Le rôle de la jeunesse

Afin de balayer la première et probablement la plus prégnante des idées reçues – la pauvreté –, les auteurs rappellent qu’entre 2000 et 2018, le taux de croissance annuel moyen du produit intérieur brut (PIB) des pays d’Afrique a atteint près de 7,2 %.

Et ce qu’on appelle le « taux de pauvreté́ » (soit le fait de vivre avec moins de 1,90 dollar par jour), bien qu’encore élevé (37,9 % de la population), a diminué́ de plus de 9 points. De facto, la vision qu’ont nombre de grandes entreprises et d’investisseurs internationaux évolue. Pour beaucoup, l’Afrique est désormais envisagée comme une terre d’opportunités.

Et une terre qui ne manque pas de bras. C’est une autre des particularités de l’économie africaine : la jeunesse de sa population – et son nombre. Un seul chiffre à retenir : en 2070, un jeune sur deux dans le monde sera africain. Or, l’intégration de cette jeunesse sur le marché du travail est un défi d’ampleur : il faudra lui fournir beaucoup plus d’emplois qu’aujourd’hui. De surcroît, ces générations seront de plus en plus éduquées. Prenons par exemple la proportion de la population en âge d’aller au primaire : elle a crû de 59 % à 79 % ces dernières années – notamment grâce aux investissements réalisés dans le cadre des Objectifs du millénaire pour le développement (OMD) et de l’Éducation pour tous (EPT).

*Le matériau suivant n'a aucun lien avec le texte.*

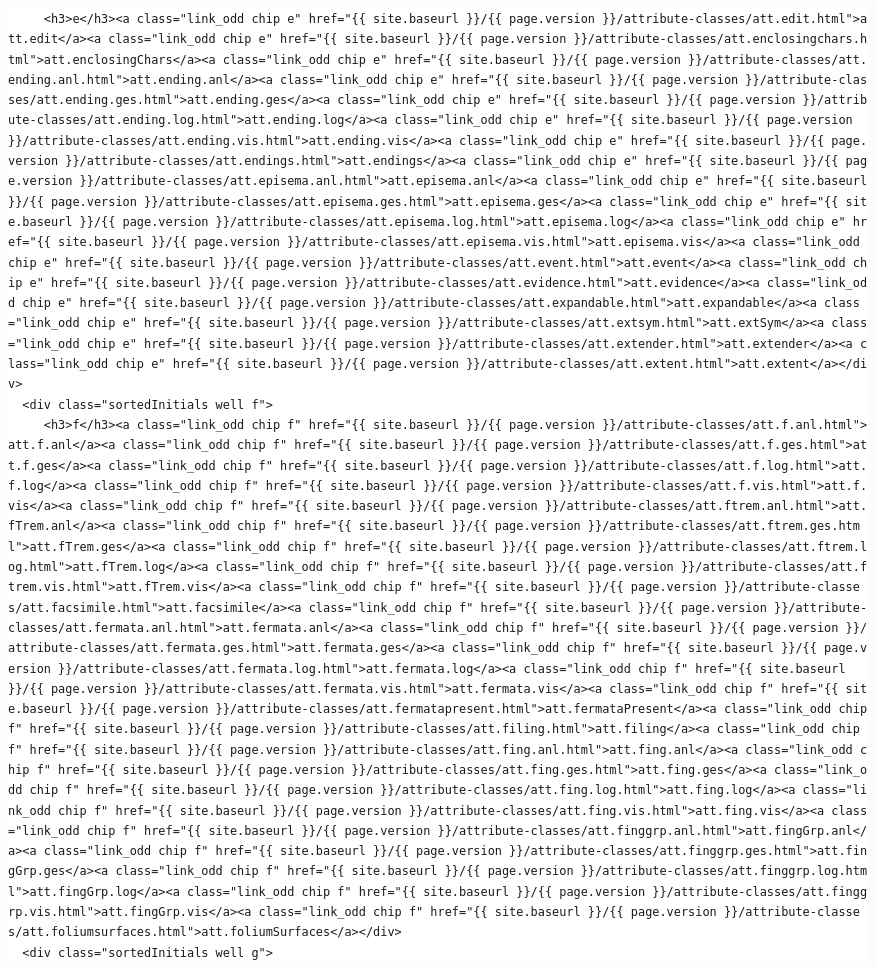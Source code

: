          <h3>e</h3><a class="link_odd chip e" href="{{ site.baseurl }}/{{ page.version }}/attribute-classes/att.edit.html">att.edit</a><a class="link_odd chip e" href="{{ site.baseurl }}/{{ page.version }}/attribute-classes/att.enclosingchars.html">att.enclosingChars</a><a class="link_odd chip e" href="{{ site.baseurl }}/{{ page.version }}/attribute-classes/att.ending.anl.html">att.ending.anl</a><a class="link_odd chip e" href="{{ site.baseurl }}/{{ page.version }}/attribute-classes/att.ending.ges.html">att.ending.ges</a><a class="link_odd chip e" href="{{ site.baseurl }}/{{ page.version }}/attribute-classes/att.ending.log.html">att.ending.log</a><a class="link_odd chip e" href="{{ site.baseurl }}/{{ page.version }}/attribute-classes/att.ending.vis.html">att.ending.vis</a><a class="link_odd chip e" href="{{ site.baseurl }}/{{ page.version }}/attribute-classes/att.endings.html">att.endings</a><a class="link_odd chip e" href="{{ site.baseurl }}/{{ page.version }}/attribute-classes/att.episema.anl.html">att.episema.anl</a><a class="link_odd chip e" href="{{ site.baseurl }}/{{ page.version }}/attribute-classes/att.episema.ges.html">att.episema.ges</a><a class="link_odd chip e" href="{{ site.baseurl }}/{{ page.version }}/attribute-classes/att.episema.log.html">att.episema.log</a><a class="link_odd chip e" href="{{ site.baseurl }}/{{ page.version }}/attribute-classes/att.episema.vis.html">att.episema.vis</a><a class="link_odd chip e" href="{{ site.baseurl }}/{{ page.version }}/attribute-classes/att.event.html">att.event</a><a class="link_odd chip e" href="{{ site.baseurl }}/{{ page.version }}/attribute-classes/att.evidence.html">att.evidence</a><a class="link_odd chip e" href="{{ site.baseurl }}/{{ page.version }}/attribute-classes/att.expandable.html">att.expandable</a><a class="link_odd chip e" href="{{ site.baseurl }}/{{ page.version }}/attribute-classes/att.extsym.html">att.extSym</a><a class="link_odd chip e" href="{{ site.baseurl }}/{{ page.version }}/attribute-classes/att.extender.html">att.extender</a><a class="link_odd chip e" href="{{ site.baseurl }}/{{ page.version }}/attribute-classes/att.extent.html">att.extent</a></div>
      <div class="sortedInitials well f">
         <h3>f</h3><a class="link_odd chip f" href="{{ site.baseurl }}/{{ page.version }}/attribute-classes/att.f.anl.html">att.f.anl</a><a class="link_odd chip f" href="{{ site.baseurl }}/{{ page.version }}/attribute-classes/att.f.ges.html">att.f.ges</a><a class="link_odd chip f" href="{{ site.baseurl }}/{{ page.version }}/attribute-classes/att.f.log.html">att.f.log</a><a class="link_odd chip f" href="{{ site.baseurl }}/{{ page.version }}/attribute-classes/att.f.vis.html">att.f.vis</a><a class="link_odd chip f" href="{{ site.baseurl }}/{{ page.version }}/attribute-classes/att.ftrem.anl.html">att.fTrem.anl</a><a class="link_odd chip f" href="{{ site.baseurl }}/{{ page.version }}/attribute-classes/att.ftrem.ges.html">att.fTrem.ges</a><a class="link_odd chip f" href="{{ site.baseurl }}/{{ page.version }}/attribute-classes/att.ftrem.log.html">att.fTrem.log</a><a class="link_odd chip f" href="{{ site.baseurl }}/{{ page.version }}/attribute-classes/att.ftrem.vis.html">att.fTrem.vis</a><a class="link_odd chip f" href="{{ site.baseurl }}/{{ page.version }}/attribute-classes/att.facsimile.html">att.facsimile</a><a class="link_odd chip f" href="{{ site.baseurl }}/{{ page.version }}/attribute-classes/att.fermata.anl.html">att.fermata.anl</a><a class="link_odd chip f" href="{{ site.baseurl }}/{{ page.version }}/attribute-classes/att.fermata.ges.html">att.fermata.ges</a><a class="link_odd chip f" href="{{ site.baseurl }}/{{ page.version }}/attribute-classes/att.fermata.log.html">att.fermata.log</a><a class="link_odd chip f" href="{{ site.baseurl }}/{{ page.version }}/attribute-classes/att.fermata.vis.html">att.fermata.vis</a><a class="link_odd chip f" href="{{ site.baseurl }}/{{ page.version }}/attribute-classes/att.fermatapresent.html">att.fermataPresent</a><a class="link_odd chip f" href="{{ site.baseurl }}/{{ page.version }}/attribute-classes/att.filing.html">att.filing</a><a class="link_odd chip f" href="{{ site.baseurl }}/{{ page.version }}/attribute-classes/att.fing.anl.html">att.fing.anl</a><a class="link_odd chip f" href="{{ site.baseurl }}/{{ page.version }}/attribute-classes/att.fing.ges.html">att.fing.ges</a><a class="link_odd chip f" href="{{ site.baseurl }}/{{ page.version }}/attribute-classes/att.fing.log.html">att.fing.log</a><a class="link_odd chip f" href="{{ site.baseurl }}/{{ page.version }}/attribute-classes/att.fing.vis.html">att.fing.vis</a><a class="link_odd chip f" href="{{ site.baseurl }}/{{ page.version }}/attribute-classes/att.finggrp.anl.html">att.fingGrp.anl</a><a class="link_odd chip f" href="{{ site.baseurl }}/{{ page.version }}/attribute-classes/att.finggrp.ges.html">att.fingGrp.ges</a><a class="link_odd chip f" href="{{ site.baseurl }}/{{ page.version }}/attribute-classes/att.finggrp.log.html">att.fingGrp.log</a><a class="link_odd chip f" href="{{ site.baseurl }}/{{ page.version }}/attribute-classes/att.finggrp.vis.html">att.fingGrp.vis</a><a class="link_odd chip f" href="{{ site.baseurl }}/{{ page.version }}/attribute-classes/att.foliumsurfaces.html">att.foliumSurfaces</a></div>
      <div class="sortedInitials well g">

Vers une agriculture responsable ?

Une autre singularité de l’économie africaine réside dans la part prépondérante qu’y occupe l’agriculture. Nul autre continent n’emploie autant d’êtres humains dans ce secteur : 54 % en Afrique subsaharienne. Là encore, il serait tentant de croire que la croissance devrait passer par un basculement vers un monde de services et d’industrie. Or, plusieurs études démontrent le contraire, chiffres à l’appui : en substance, pour réduire la pauvreté, la croissance de l’agriculture serait trois fois plus efficace que la croissance de l’industrie.

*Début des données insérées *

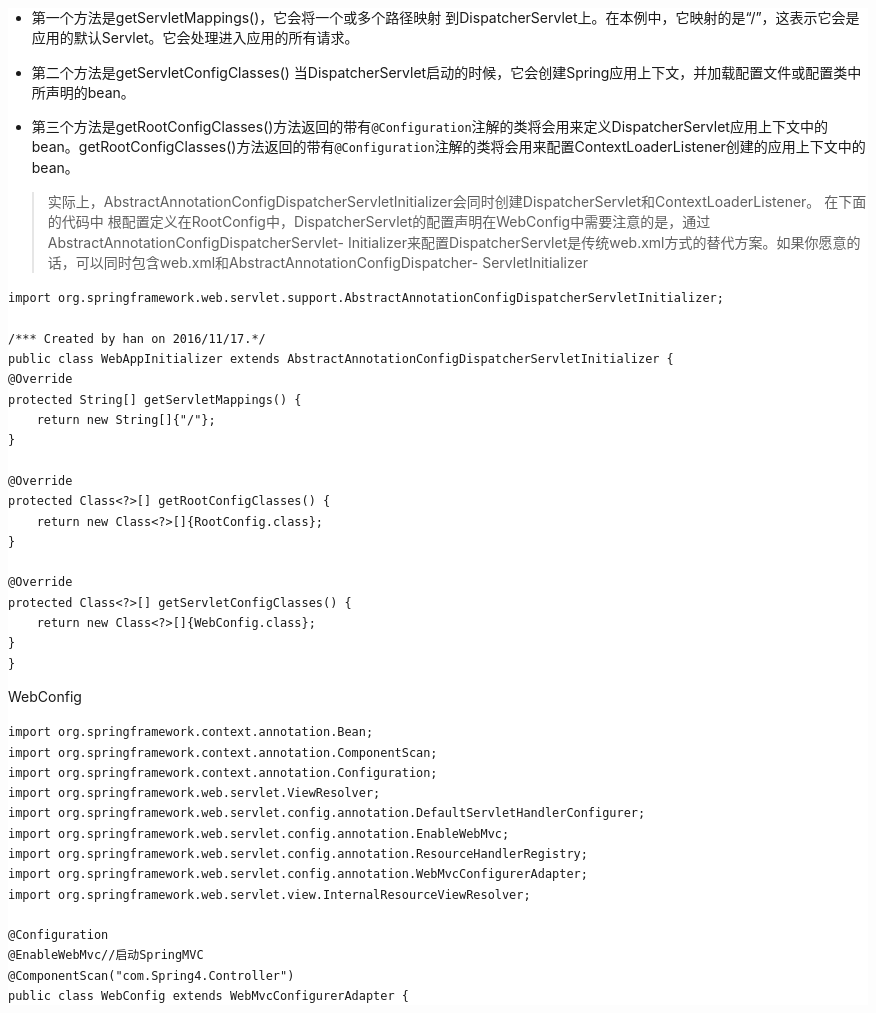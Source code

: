 - 第一个方法是getServletMappings()，它会将一个或多个路径映射 到DispatcherServlet上。在本例中，它映射的是“/”，这表示它会是应用的默认Servlet。它会处理进入应用的所有请求。
- 第二个方法是getServletConfigClasses()
当DispatcherServlet启动的时候，它会创建Spring应用上下文，并加载配置文件或配置类中所声明的bean。

- 第三个方法是getRootConfigClasses()方法返回的带有`@Configuration`注解的类将会用来定义DispatcherServlet应用上下文中的bean。getRootConfigClasses()方法返回的带有`@Configuration`注解的类将会用来配置ContextLoaderListener创建的应用上下文中的bean。

>实际上，AbstractAnnotationConfigDispatcherServletInitializer会同时创建DispatcherServlet和ContextLoaderListener。
在下面的代码中 根配置定义在RootConfig中，DispatcherServlet的配置声明在WebConfig中需要注意的是，通过AbstractAnnotationConfigDispatcherServlet-
Initializer来配置DispatcherServlet是传统web.xml方式的替代方案。如果你愿意的
话，可以同时包含web.xml和AbstractAnnotationConfigDispatcher-
ServletInitializer





	import org.springframework.web.servlet.support.AbstractAnnotationConfigDispatcherServletInitializer;

	/*** Created by han on 2016/11/17.*/
	public class WebAppInitializer extends AbstractAnnotationConfigDispatcherServletInitializer {
    @Override
    protected String[] getServletMappings() {
        return new String[]{"/"};
    }

    @Override
    protected Class<?>[] getRootConfigClasses() {
        return new Class<?>[]{RootConfig.class};
    }

    @Override
    protected Class<?>[] getServletConfigClasses() {
        return new Class<?>[]{WebConfig.class};
    }
	}

WebConfig


	import org.springframework.context.annotation.Bean;
	import org.springframework.context.annotation.ComponentScan;
	import org.springframework.context.annotation.Configuration;
	import org.springframework.web.servlet.ViewResolver;
	import org.springframework.web.servlet.config.annotation.DefaultServletHandlerConfigurer;
	import org.springframework.web.servlet.config.annotation.EnableWebMvc;
	import org.springframework.web.servlet.config.annotation.ResourceHandlerRegistry;
	import org.springframework.web.servlet.config.annotation.WebMvcConfigurerAdapter;
	import org.springframework.web.servlet.view.InternalResourceViewResolver;

	@Configuration
	@EnableWebMvc//启动SpringMVC
	@ComponentScan("com.Spring4.Controller")
	public class WebConfig extends WebMvcConfigurerAdapter {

Mais de nombreux obstacles tels que l’appauvrissement des sols, la tension sur le foncier disponible ou le changement climatique freinent, pour l’instant, le développement du secteur agricole. La solution telle qu’avancée et analysée par les experts réside dans une sorte de troisième voie, qui ferait la part belle à l’agriculture écologique. Qu’il s’agisse de permaculture, d’agriculture intelligente face au climat (AIC ou Climate smart agriculture) ou d’agroécologie, ces nouveaux modèles permettraient d’intensifier les rendements, tout en réduisant les impacts climatiques et environnementaux.

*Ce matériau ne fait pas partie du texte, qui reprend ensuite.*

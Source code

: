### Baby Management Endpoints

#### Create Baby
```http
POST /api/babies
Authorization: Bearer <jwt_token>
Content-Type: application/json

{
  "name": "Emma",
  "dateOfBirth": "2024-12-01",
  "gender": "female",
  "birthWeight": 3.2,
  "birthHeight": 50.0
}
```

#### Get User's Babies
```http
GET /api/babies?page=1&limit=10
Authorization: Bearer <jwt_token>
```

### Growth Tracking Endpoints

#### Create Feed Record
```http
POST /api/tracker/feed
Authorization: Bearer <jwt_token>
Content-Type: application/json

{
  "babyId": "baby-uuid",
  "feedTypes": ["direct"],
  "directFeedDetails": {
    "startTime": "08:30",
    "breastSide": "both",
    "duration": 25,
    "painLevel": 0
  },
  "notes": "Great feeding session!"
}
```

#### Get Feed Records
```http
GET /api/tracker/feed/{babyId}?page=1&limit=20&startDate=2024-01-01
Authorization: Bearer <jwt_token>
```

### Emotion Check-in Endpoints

Les États amenés à jouer un plus grand rôle

Bientôt l’Eco, mais quid des autres monnaies ? Alors que de nombreux pays africains manifestent un désir de flexibiliser leur politique de change, à l’instar d’une tendance observée plus largement dans le monde, presque la moitié́ de ces pays africains continuent d’ancrer leur monnaie à une autre, ou à un panier de monnaies. Là encore, l’enjeu est crucial. Car la flexibilité est toujours un risque pour la stabilité monétaire ; et la stabilité, c’est la valeur cardinale des banques centrales. La solution passera – en partie – par une plus grande autonomie des États, mais également par une plus grande sophistication financière.

Plus largement, le rôle structurant de l’État ne pourra qu’être bénéfique dans les secteurs économiques et sociaux. Aujourd’hui, le manque fréquent de cadres réglementaires ou la mauvaise qualité des infrastructures (transports, énergie) sont un frein à l’entrepreneuriat local, mais aussi aux investissements étrangers. De plus, au niveau du continent, le souci d’une bonne gouvernance publique, couplé au respect du droit, ne pourra qu’apporter un cadre propice à l’essor de l’économie africaine en 2021 et au-delà.